March 26, 2009

The city of Chicago will soon experience the first ever WEC event coming to town, and even better than that, two hometown heroes, Miguel Torres and Jeff Curran, will perform for the crowd on the show. But while Torres and Curran will face different opponents, the war of words between the two bantamweights continues to escalate with a potential showdown between them still lingering for the future.

Comments have been spattered back and forth between Torres and Curran for the past few months. When appearing on MMAWeekly Radio recently, the current bantamweight champion admits he has a lot of respect for Curran, but it's starting to get personal.

"It wasn't personal in the beginning. I respect Jeff Curran a lot. We've been around the scene, been on multiple cards together for the past eight years," Torres said on the radio show. "I've been at 35 my whole career. Jeff Curran's got up in weight to 55 for the UFC, he's fought in the WEC at 145, and he hasn't had a lot of success and now he's coming down to 135 to try to take what I've got."

"I totally respect that, he's a natural 135-pound fighter, but I just don't like the way he's going about trying to get a fight. He's using a lot of harsh words, saying a lot of things about me that I don't like, I don't respect too much. So for me it's a little bit personal. I like it better that way, it's going to make the fight more interesting."

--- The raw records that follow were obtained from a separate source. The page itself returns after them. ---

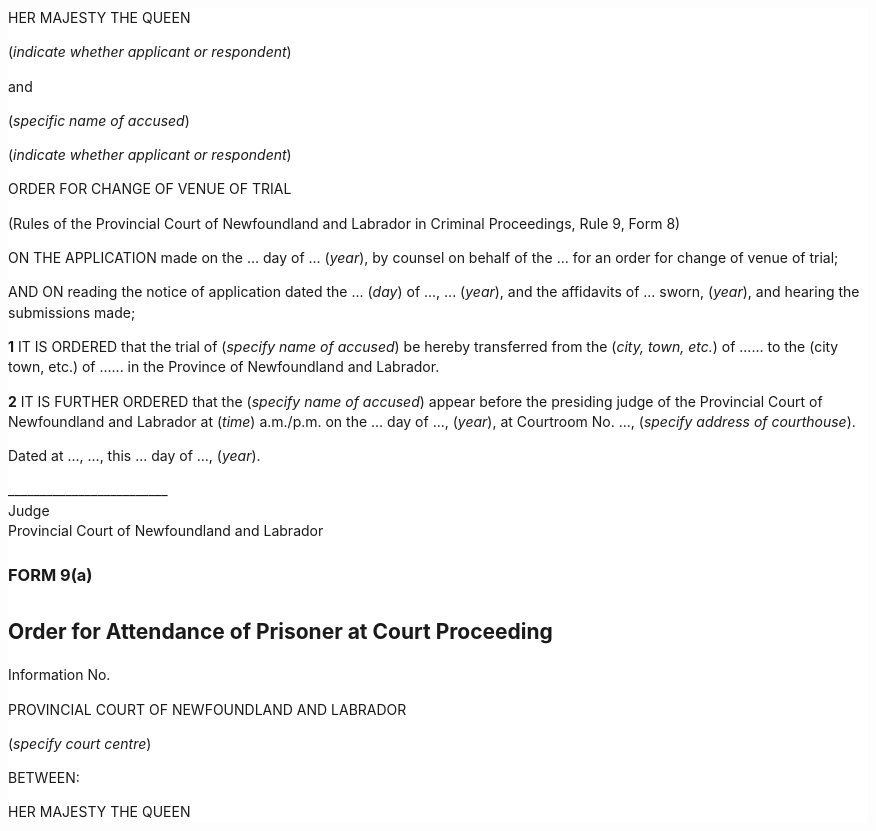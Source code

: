 
HER MAJESTY THE QUEEN

(*indicate whether applicant or respondent*)




and


(*specific name of accused*)

(*indicate whether applicant or respondent*)




ORDER FOR CHANGE OF VENUE OF TRIAL


(Rules of the Provincial Court of Newfoundland and Labrador in Criminal Proceedings, Rule 9, Form 8)


ON THE APPLICATION made on the ... day of ... (*year*), by counsel on behalf of the ... for an order for change of venue of trial;


AND ON reading the notice of application dated the ... (*day*) of ..., ... (*year*), and the affidavits of ... sworn, (*year*), and hearing the submissions made;


**1** IT IS ORDERED that the trial of (*specify name of accused*) be hereby transferred from the (*city, town, etc.*) of ...... to the (city town, etc.) of ...... in the Province of Newfoundland and Labrador.


**2** IT IS FURTHER ORDERED that the (*specify name of accused*) appear before the presiding judge of the Provincial Court of Newfoundland and Labrador at (*time*) a.m./p.m. on the ... day of ..., (*year*), at Courtroom No. ..., (*specify address of courthouse*).


Dated at ..., ..., this ... day of ..., (*year*).


<p>_________________________<br />Judge<br />Provincial Court of Newfoundland and Labrador<br /></p>




### **FORM 9(a)** 
## Order for Attendance of Prisoner at Court Proceeding
Information No.


PROVINCIAL COURT OF NEWFOUNDLAND AND LABRADOR


(*specify court centre*)


BETWEEN:


HER MAJESTY THE QUEEN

Obviously both fighters have tough tests ahead of them on the April 5 WEC 40 show before they could ever get to match up against one another. Curran will face undefeated prospect Joseph Benavidez, who trains with former WEC champion Urijah Faber. While Torres believes Curran has the ability to win the fight, he needs to be careful of the young gun in Benavidez.

"The young guys, they're real dangerous because they don't have that fear," Torres said in reference to Benavidez having never lost a fight. "They don't have that experience to fear. Curran's more of a relaxed fighter. He'll come out and take his time and play his game, and Benavidez is the kind of fighter that's going to come out 100-percent, balls to the wall, from the beginning to the end. Those styles have their advantages and disadvantages, but I think Benavidez is in a position to do a lot of damage to Curran."

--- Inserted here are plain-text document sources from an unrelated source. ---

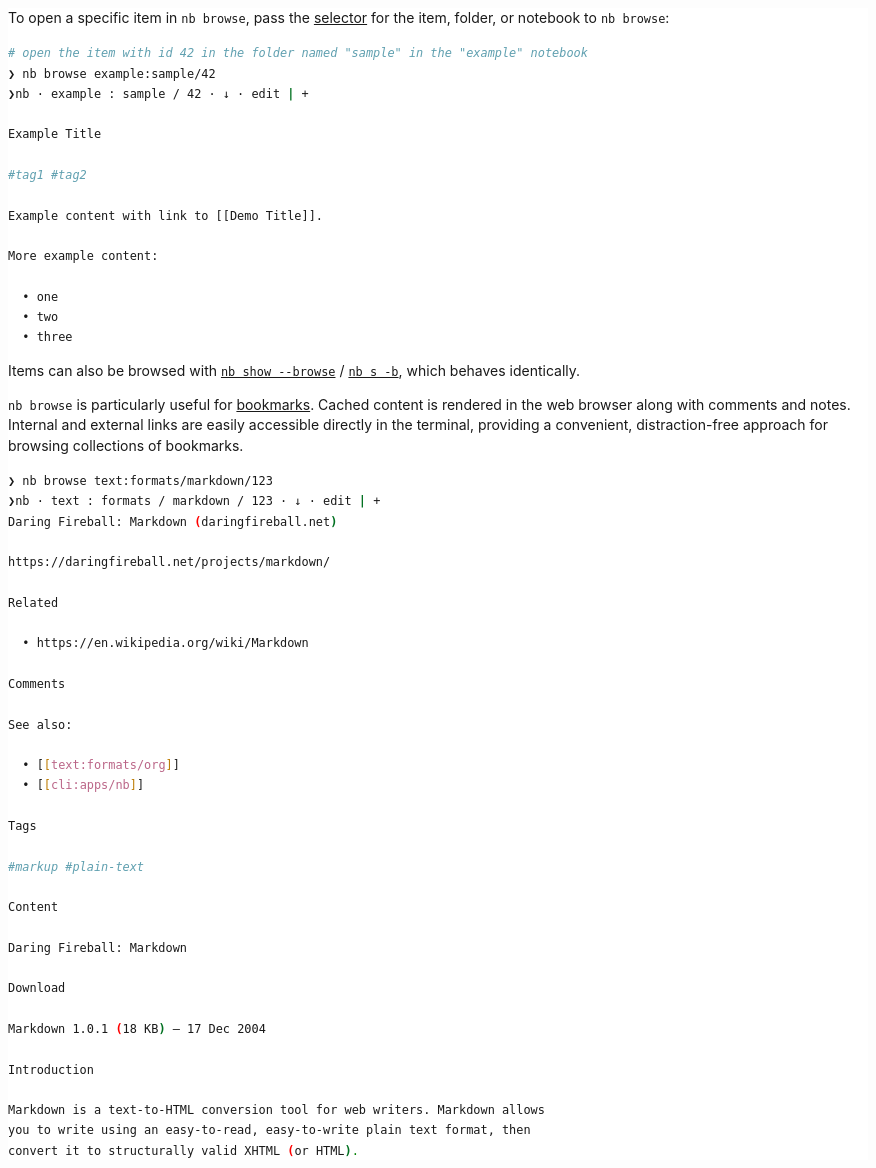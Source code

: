 To open a specific item in `nb browse`, pass the [selector](#selectors)
for the item, folder, or notebook to `nb browse`:

```bash
# open the item with id 42 in the folder named "sample" in the "example" notebook
❯ nb browse example:sample/42
❯nb · example : sample / 42 · ↓ · edit | +

Example Title

#tag1 #tag2

Example content with link to [[Demo Title]].

More example content:

  • one
  • two
  • three
```

Items can also be browsed with
[`nb show --browse`](#show) / [`nb s -b`](#show),
which behaves identically.

`nb browse` is particularly useful for [bookmarks](#-bookmarks).
Cached content is rendered in the web browser along with comments and notes.
Internal and external links are easily accessible directly in the terminal,
providing a convenient, distraction-free approach for browsing collections
of bookmarks.

```bash
❯ nb browse text:formats/markdown/123
❯nb · text : formats / markdown / 123 · ↓ · edit | +
Daring Fireball: Markdown (daringfireball.net)

https://daringfireball.net/projects/markdown/

Related

  • https://en.wikipedia.org/wiki/Markdown

Comments

See also:

  • [[text:formats/org]]
  • [[cli:apps/nb]]

Tags

#markup #plain-text

Content

Daring Fireball: Markdown

Download

Markdown 1.0.1 (18 KB) — 17 Dec 2004

Introduction

Markdown is a text-to-HTML conversion tool for web writers. Markdown allows
you to write using an easy-to-read, easy-to-write plain text format, then
convert it to structurally valid XHTML (or HTML).
```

Regardless of picking who might win the fight, Torres knows that Curran has a formidable challenge ahead of him, and that might be the difference in the bout.

"I think Curran's going to be ready. He's training with a top team now, I hear. He has the technique, he has the power, but Benavidez has that mental aspect that Curran don't have yet. Curran lost that a long time ago," Torres stated. "Benavidez is going to be tough."

Curran will face Benavidez on the televised portion of WEC 40 in Chicago, while Torres defends his bantamweight title against Takeya Mizugaki in the main event.

For fans in the United States the name Mizugaki may not ring a bell just yet, but on April 5 the Japanese fighter is hoping to make a big impression as he makes his WEC debut in a title fight against bantamweight champion Torres at WEC 40 in Chicago.

Mizugaki got the call just a few weeks back when original challenger BrianBowles was forced out of the fight with a back injury. Now the former Shooto and Cage Force fighter is ready to show that he belongs with all the best 135-pound fighters in the world, and that's in the WEC.

"I think WEC is the best in the world at this 135-pounds and under weight class. That is why I chose to fight in the WEC," Mizugaki told in an exclusive interview.

Impressed by Torres' skills in the cage, Mizugaki knows he's got a big mountain to climb, but he believes by doing the right research and formulating a good gameplan, he can go back to Japan with WEC gold around his waist.

"I've seen a couple of his fights, it's going to be a tough fight especially at his home town, but in a way that makes everything more fun for me too," said Mizugaki. "From now on, I am going to start searching for his weakness by watching his fights. But he didn't lose much, so I know it's going to be difficult."

Mizugaki isn't concerned about stepping into the fight against Torres on short notice. He believes that his timing and training will put him over the top when it comes fight time on April 5.

One big advantage Mizugaki will have stepping into the fight that many other newcomers to the WEC would not have is cage experience. Never having lost fighting in a cage, the Japanese based fighter has extra confidence that he's ready for the challenge.

"I think my past experiences in the cage would help me a lot in this fight," Mizugaki stated. "I know how to get good position off the fence and all. Also, I am undefeated in the cage, so mentally I can enter the Octagon."

With the WEC's bantamweight division stocking a majority of the top 135-pounders in the world, and with Miguel Torres as champion and top dog in the weight class, Mizugaki believes that winning the gold will solidify his place among the best as well.

"That means I will become number one fighter in the world at 135-pounds and under and that also means I have achieved one of my goals as pro MMA fighter," Mizugaki said about what it would mean to be the WEC champion.

For his final days of training, Mizugaki also wanted to thank the people and sponsors around him that supported him and helped him get to this fight against Miguel Torres.